● **EXERCISE OBJECTIVE**:
Below are the records. State how many of their lines hold the word "nasa", and add nothing else.
════════════════
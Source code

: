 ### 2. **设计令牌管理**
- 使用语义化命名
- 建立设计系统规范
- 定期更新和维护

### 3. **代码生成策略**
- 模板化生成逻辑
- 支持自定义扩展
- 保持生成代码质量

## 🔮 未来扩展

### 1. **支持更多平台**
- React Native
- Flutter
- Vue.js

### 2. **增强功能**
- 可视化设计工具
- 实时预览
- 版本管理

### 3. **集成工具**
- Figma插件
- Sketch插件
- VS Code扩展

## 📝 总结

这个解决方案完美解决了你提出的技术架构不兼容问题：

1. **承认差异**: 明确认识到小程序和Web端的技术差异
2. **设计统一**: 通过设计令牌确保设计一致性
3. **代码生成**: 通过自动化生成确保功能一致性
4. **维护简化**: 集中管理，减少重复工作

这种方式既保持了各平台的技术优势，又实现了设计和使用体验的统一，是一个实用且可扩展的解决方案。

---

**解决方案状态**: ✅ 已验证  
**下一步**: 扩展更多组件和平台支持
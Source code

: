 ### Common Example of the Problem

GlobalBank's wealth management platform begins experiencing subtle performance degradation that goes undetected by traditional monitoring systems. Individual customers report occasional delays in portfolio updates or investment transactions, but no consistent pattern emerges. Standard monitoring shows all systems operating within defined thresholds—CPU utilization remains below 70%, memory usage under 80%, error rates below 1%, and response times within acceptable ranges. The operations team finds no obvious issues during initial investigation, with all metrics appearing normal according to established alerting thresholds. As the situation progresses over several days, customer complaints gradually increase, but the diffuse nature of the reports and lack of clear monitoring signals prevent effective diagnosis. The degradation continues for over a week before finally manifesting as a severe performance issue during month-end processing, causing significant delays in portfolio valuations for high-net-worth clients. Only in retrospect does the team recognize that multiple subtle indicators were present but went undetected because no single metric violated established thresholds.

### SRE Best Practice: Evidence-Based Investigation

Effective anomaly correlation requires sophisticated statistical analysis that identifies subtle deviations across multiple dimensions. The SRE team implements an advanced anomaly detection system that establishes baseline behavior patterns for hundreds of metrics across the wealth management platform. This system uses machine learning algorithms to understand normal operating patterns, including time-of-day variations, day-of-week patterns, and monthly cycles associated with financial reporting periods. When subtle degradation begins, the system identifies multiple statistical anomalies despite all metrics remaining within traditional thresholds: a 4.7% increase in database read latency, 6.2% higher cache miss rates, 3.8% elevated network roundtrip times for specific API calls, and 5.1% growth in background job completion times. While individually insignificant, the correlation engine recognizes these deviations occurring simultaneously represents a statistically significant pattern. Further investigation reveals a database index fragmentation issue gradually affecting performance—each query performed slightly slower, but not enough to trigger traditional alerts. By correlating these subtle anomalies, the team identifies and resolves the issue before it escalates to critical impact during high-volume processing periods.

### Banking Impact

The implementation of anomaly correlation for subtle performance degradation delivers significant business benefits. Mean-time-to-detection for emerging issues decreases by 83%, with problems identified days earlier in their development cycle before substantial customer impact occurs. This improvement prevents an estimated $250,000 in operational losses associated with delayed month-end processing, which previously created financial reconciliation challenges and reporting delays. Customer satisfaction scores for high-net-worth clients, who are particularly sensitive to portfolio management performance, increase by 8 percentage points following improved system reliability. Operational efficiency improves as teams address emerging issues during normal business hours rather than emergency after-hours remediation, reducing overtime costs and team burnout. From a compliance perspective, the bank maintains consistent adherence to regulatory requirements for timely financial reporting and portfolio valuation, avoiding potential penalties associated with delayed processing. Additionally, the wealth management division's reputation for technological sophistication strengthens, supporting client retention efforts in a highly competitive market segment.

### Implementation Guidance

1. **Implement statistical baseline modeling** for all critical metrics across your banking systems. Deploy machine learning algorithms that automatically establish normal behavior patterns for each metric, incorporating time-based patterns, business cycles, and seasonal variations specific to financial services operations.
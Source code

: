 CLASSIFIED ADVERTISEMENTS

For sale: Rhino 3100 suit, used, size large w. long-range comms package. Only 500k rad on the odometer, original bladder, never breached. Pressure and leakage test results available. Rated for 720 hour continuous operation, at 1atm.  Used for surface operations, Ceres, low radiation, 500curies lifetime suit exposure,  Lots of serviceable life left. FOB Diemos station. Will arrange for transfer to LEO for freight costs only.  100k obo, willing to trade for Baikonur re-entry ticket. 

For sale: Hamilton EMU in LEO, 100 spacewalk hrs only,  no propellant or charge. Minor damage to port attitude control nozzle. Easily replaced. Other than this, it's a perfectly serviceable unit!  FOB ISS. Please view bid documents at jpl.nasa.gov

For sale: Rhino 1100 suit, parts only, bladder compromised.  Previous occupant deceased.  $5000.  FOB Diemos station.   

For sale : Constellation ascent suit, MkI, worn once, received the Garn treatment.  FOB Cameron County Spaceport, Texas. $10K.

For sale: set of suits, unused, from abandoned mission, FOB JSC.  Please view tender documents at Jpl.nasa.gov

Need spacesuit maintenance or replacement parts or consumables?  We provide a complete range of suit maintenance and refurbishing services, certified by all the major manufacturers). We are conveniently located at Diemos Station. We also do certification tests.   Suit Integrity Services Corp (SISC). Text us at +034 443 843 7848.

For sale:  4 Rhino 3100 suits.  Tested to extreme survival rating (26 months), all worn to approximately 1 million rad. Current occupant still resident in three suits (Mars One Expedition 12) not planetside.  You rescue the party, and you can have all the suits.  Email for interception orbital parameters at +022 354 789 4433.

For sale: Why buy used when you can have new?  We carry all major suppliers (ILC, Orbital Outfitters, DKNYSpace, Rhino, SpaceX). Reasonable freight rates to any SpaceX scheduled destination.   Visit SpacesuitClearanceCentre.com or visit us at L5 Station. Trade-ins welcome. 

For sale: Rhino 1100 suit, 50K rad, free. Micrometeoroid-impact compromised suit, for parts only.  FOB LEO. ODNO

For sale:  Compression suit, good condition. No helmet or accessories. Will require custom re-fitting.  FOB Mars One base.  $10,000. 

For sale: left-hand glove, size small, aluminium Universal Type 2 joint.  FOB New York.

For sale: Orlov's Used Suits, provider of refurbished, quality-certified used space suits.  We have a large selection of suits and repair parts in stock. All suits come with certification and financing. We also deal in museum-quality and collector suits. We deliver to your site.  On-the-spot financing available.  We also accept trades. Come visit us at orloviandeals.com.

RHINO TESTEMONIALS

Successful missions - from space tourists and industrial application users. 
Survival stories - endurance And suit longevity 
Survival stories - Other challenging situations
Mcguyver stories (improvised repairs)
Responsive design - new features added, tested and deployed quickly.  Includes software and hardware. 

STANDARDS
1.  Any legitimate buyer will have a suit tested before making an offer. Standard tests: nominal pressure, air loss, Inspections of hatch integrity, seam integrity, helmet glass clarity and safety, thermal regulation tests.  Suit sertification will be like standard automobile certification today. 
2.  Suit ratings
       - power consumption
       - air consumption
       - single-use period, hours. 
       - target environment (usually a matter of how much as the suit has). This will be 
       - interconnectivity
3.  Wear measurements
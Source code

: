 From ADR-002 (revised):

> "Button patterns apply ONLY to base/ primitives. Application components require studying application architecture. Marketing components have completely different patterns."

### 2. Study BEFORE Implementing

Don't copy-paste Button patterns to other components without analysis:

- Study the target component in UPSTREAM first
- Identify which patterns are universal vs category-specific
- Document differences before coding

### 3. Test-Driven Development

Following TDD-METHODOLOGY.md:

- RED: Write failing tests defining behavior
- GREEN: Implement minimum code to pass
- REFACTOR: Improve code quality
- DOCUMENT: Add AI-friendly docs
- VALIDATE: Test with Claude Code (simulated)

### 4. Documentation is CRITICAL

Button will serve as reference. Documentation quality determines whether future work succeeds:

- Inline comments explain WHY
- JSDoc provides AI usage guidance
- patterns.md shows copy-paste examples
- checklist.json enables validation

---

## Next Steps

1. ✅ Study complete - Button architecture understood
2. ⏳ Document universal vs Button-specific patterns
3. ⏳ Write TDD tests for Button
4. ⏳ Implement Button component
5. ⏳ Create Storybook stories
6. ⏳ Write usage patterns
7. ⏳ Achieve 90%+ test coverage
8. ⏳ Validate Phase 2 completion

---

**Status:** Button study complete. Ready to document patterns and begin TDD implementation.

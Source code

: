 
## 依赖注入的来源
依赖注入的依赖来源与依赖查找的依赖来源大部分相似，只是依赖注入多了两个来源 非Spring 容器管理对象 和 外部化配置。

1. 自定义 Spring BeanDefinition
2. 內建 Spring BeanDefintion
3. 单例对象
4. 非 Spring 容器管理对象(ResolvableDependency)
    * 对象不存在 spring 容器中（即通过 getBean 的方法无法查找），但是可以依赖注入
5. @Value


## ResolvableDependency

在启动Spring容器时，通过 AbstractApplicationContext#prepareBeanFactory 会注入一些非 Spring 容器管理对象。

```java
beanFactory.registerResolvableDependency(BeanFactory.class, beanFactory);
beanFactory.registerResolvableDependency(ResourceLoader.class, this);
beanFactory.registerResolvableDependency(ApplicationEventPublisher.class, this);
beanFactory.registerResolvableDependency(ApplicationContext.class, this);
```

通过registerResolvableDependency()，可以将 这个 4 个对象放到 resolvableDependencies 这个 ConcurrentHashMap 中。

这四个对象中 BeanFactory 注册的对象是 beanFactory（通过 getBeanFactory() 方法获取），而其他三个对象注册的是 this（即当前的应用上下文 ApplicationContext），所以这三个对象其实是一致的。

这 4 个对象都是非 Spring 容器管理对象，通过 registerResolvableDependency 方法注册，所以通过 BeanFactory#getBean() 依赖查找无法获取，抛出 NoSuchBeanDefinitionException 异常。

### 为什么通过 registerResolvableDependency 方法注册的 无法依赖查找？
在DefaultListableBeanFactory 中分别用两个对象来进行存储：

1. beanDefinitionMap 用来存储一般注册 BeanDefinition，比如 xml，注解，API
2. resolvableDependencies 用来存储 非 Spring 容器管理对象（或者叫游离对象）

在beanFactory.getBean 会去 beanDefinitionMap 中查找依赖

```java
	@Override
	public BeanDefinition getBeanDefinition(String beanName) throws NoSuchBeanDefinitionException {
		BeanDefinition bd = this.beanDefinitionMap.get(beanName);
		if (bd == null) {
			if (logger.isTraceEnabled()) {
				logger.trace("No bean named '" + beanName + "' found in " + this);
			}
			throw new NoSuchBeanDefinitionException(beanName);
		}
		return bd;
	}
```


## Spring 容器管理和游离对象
════════════════
● **ANSWER TO THIS PROBLEM**:
2